Schadenbilanz und Kostenstruktur werden transparent
Neben Preisvorteilen beim Versicherungskauf und Skaleneffekten, die sich in der Auszahlung internationaler Dividenden niederschlagen, profitieren Geschäftskunden vom Multinational Pooling durch das jährliche Reporting des Netzwerks und die hohe Transparenz der Kostenstruktur sowie der Schadenbilanz. „Bei SAP wertet der globale Broker das Reporting regelmäßig aus und untersucht die Ursachen für die Schadenentwicklung in einzelnen Ländern“, verdeutlicht Guido Hakenes. Dabei geht es vor allem um die Frage, ob sich beispielsweise die Schadenbilanz wegen einmaliger Ereignisse verschlechtert hat oder ob sich das Schadenrisiko auf bestimmten Feldern oder lokal dauerhaft erhöht hat.
Auch schaut der globale Broker, wie sich die gesamte Dividende auf die drei aktuellen Netzwerkpartner verteilt, und spiegelt die Dividende so virtuell auf die einzelnen Konzerngesellschaften zurück.
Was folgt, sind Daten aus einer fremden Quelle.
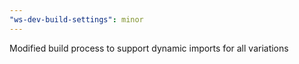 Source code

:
 ```yaml
---
"ws-dev-build-settings": minor
---
```


Modified build process to support dynamic imports for all variations
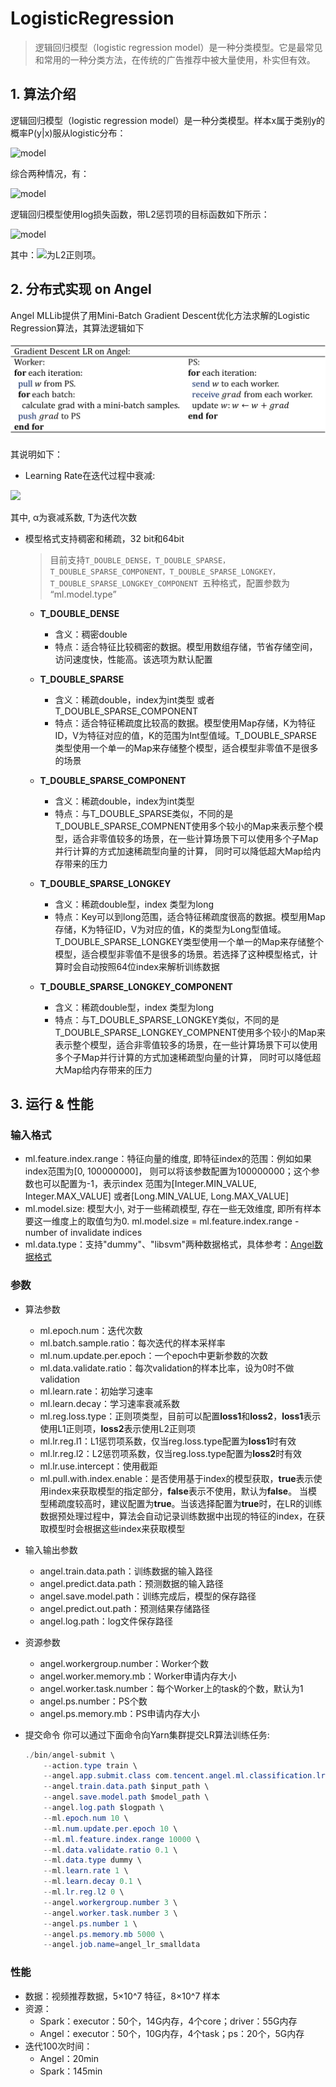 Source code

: # LogisticRegression

> 逻辑回归模型（logistic regression model）是一种分类模型。它是最常见和常用的一种分类方法，在传统的广告推荐中被大量使用，朴实但有效。

## 1. 算法介绍

逻辑回归模型（logistic regression model）是一种分类模型。样本x属于类别y的概率P(y|x)服从logistic分布：   

![model](http://latex.codecogs.com/png.latex?\dpi{150}P(y=+1|x)=\frac{1}{1+\exp(-wx)},P(y=-1|x)=\frac{1}{1+\exp(wx)})

综合两种情况，有：      

![model](http://latex.codecogs.com/png.latex?\dpi{150}P(y|x)=\frac{1}{1+\exp(-ywx)})

逻辑回归模型使用log损失函数，带L2惩罚项的目标函数如下所示：    

![model](http://latex.codecogs.com/png.latex?\dpi{150}\min_w\sum_i^N\log(1+\exp(-y_iwx_i))+\lambda\|w\|_2^2)

其中：![](http://latex.codecogs.com/png.latex?\dpi{100}\inline%20\lambda\|w\|_2^2)为L2正则项。

## 2. 分布式实现 on Angel

Angel MLLib提供了用Mini-Batch Gradient Descent优化方法求解的Logistic Regression算法，其算法逻辑如下

![](../img/LR_gd.png)  

其说明如下：

* Learning Rate在迭代过程中衰减:

![](http://latex.codecogs.com/png.latex?\dpi{150}\eta=\frac{\eta_0}{\sqrt{1+\alpha\cdot%20T}})

其中, α为衰减系数, T为迭代次数

  
* 模型格式支持稠密和稀疏，32 bit和64bit

	> 目前支持`T_DOUBLE_DENSE，T_DOUBLE_SPARSE，T_DOUBLE_SPARSE_COMPONENT，T_DOUBLE_SPARSE_LONGKEY，T_DOUBLE_SPARSE_LONGKEY_COMPONENT `五种格式，配置参数为 “ml.model.type”

	* **T_DOUBLE_DENSE**
		* 含义：稠密double     
		* 特点：适合特征比较稠密的数据。模型用数组存储，节省存储空间，访问速度快，性能高。该选项为默认配置

	* **T_DOUBLE_SPARSE**
		* 含义：稀疏double，index为int类型 或者 T_DOUBLE_SPARSE_COMPONENT
		* 特点：适合特征稀疏度比较高的数据。模型使用Map存储，K为特征ID，V为特征对应的值，K的范围为Int型值域。T_DOUBLE_SPARSE类型使用一个单一的Map来存储整个模型，适合模型非零值不是很多的场景
			
	* **T_DOUBLE_SPARSE_COMPONENT**
		* 含义：稀疏double，index为int类型
		* 特点：与T_DOUBLE_SPARSE类似，不同的是T_DOUBLE_SPARSE_COMPNENT使用多个较小的Map来表示整个模型，适合非零值较多的场景，在一些计算场景下可以使用多个子Map并行计算的方式加速稀疏型向量的计算， 同时可以降低超大Map给内存带来的压力

	* **T_DOUBLE_SPARSE_LONGKEY**
		* 含义：稀疏double型，index 类型为long
		* 特点：Key可以到long范围，适合特征稀疏度很高的数据。模型用Map存储，K为特征ID，V为对应的值，K的类型为Long型值域。T_DOUBLE_SPARSE_LONGKEY类型使用一个单一的Map来存储整个模型，适合模型非零值不是很多的场景。若选择了这种模型格式，计算时会自动按照64位index来解析训练数据
			
	* **T_DOUBLE_SPARSE_LONGKEY_COMPONENT**
		* 含义：稀疏double型，index 类型为long
		* 特点：与T_DOUBLE_SPARSE_LONGKEY类似，不同的是T_DOUBLE_SPARSE_LONGKEY_COMPNENT使用多个较小的Map来表示整个模型，适合非零值较多的场景，在一些计算场景下可以使用多个子Map并行计算的方式加速稀疏型向量的计算， 同时可以降低超大Map给内存带来的压力


## 3. 运行 & 性能

### 输入格式
* ml.feature.index.range：特征向量的维度, 即特征index的范围：例如如果index范围为[0, 100000000]， 则可以将该参数配置为100000000；这个参数也可以配置为-1，表示index 范围为[Integer.MIN_VALUE, Integer.MAX_VALUE] 或者[Long.MIN_VALUE, Long.MAX_VALUE]
* ml.model.size: 模型大小, 对于一些稀疏模型, 存在一些无效维度, 即所有样本要这一维度上的取值匀为0. ml.model.size = ml.feature.index.range - number of invalidate indices
* ml.data.type：支持"dummy"、"libsvm"两种数据格式，具体参考：[Angel数据格式](data_format.md)

###  参数
* 算法参数  
	* ml.epoch.num：迭代次数   
	* ml.batch.sample.ratio：每次迭代的样本采样率   
	* ml.num.update.per.epoch：一个epoch中更新参数的次数
	* ml.data.validate.ratio：每次validation的样本比率，设为0时不做validation
	* ml.learn.rate：初始学习速率   
	* ml.learn.decay：学习速率衰减系数
	* ml.reg.loss.type：正则项类型，目前可以配置**loss1**和**loss2**，**loss1**表示使用L1正则项，**loss2**表示使用L2正则项
	* ml.lr.reg.l1：L1惩罚项系数，仅当reg.loss.type配置为**loss1**时有效
	* ml.lr.reg.l2：L2惩罚项系数，仅当reg.loss.type配置为**loss2**时有效
	* ml.lr.use.intercept：使用截距 
	* ml.pull.with.index.enable：是否使用基于index的模型获取，**true**表示使用index来获取模型的指定部分，**false**表示不使用，默认为**false**。 当模型稀疏度较高时，建议配置为**true**。当该选择配置为**true**时，在LR的训练数据预处理过程中，算法会自动记录训练数据中出现的特征的index，在获取模型时会根据这些index来获取模型

* 输入输出参数
	* angel.train.data.path：训练数据的输入路径
	* angel.predict.data.path：预测数据的输入路径
	* angel.save.model.path：训练完成后，模型的保存路径
	* angel.predict.out.path：预测结果存储路径
	* angel.log.path：log文件保存路径   

* 资源参数
	 * angel.workergroup.number：Worker个数   
	 * angel.worker.memory.mb：Worker申请内存大小    
	 * angel.worker.task.number：每个Worker上的task的个数，默认为1    
	 * angel.ps.number：PS个数    
	 * angel.ps.memory.mb：PS申请内存大小   


* 提交命令
你可以通过下面命令向Yarn集群提交LR算法训练任务:

	```java
	./bin/angel-submit \
	    --action.type train \
	    --angel.app.submit.class com.tencent.angel.ml.classification.lr.LRRunner  \
	    --angel.train.data.path $input_path \
	    --angel.save.model.path $model_path \
	    --angel.log.path $logpath \
	    --ml.epoch.num 10 \
	    --ml.num.update.per.epoch 10 \
	    --ml.ml.feature.index.range 10000 \
	    --ml.data.validate.ratio 0.1 \
	    --ml.data.type dummy \
	    --ml.learn.rate 1 \
	    --ml.learn.decay 0.1 \
	    --ml.lr.reg.l2 0 \
	    --angel.workergroup.number 3 \
	    --angel.worker.task.number 3 \
	    --angel.ps.number 1 \
	    --angel.ps.memory.mb 5000 \
	    --angel.job.name=angel_lr_smalldata
	```

### 性能
* 数据：视频推荐数据，5×10^7 特征，8×10^7 样本
* 资源：
	* Spark：executor：50个，14G内存，4个core；driver：55G内存
	* Angel：executor：50个，10G内存，4个task；ps：20个，5G内存
* 迭代100次时间：
	* Angel：20min
	* Spark：145min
Dadurch wird transparent, welche Gesellschaft wie viel zur Finanzierung der globalen Steuerung beizutragen hat. Während der globale Broker auf lokaler Ebene beratend und unterstützend tätig ist, ist er auf internationaler Ebene für die globale Ausschreibung des globalen Poolings zuständig.
Eine weitere Schnittstelle unterhält der Broker zum globalen HR-Team der SAP, insbesondere zur Abteilung für Total Rewards, denn hier ist die globale Administration der Insured Benefits und des globalen Poolings angesiedelt. Für diesen Bereich bestand in der Vergangenheit der Hauptaufwand darin, das Management der Insured Benefits inklusive des Global Brokers aufzubauen und zu implementieren. „Am Anfang haben wir drei Jahre benötigt, um einen Global Broker auszuwählen und samt der Tools in der gesamten Gruppe einzuführen und um die interne Kommunikation zu organisieren“, fasst Guido Hakenes zusammen.
Ansteigende Nachfrage nach Multinational Pooling im Mittelstand erwartet
Derzeit sind die meisten DAX-Unternehmen beim Multi-national Pooling unterwegs, ebenso die Mehrheit der SMI-Konzerne in der Schweiz. Inzwischen führt auch der große Mittelstand Pooling-Programme ein. „In diesem Segment erwarten wir in den kommenden Jahren noch mehr Wachstum“, so Uli Kleber.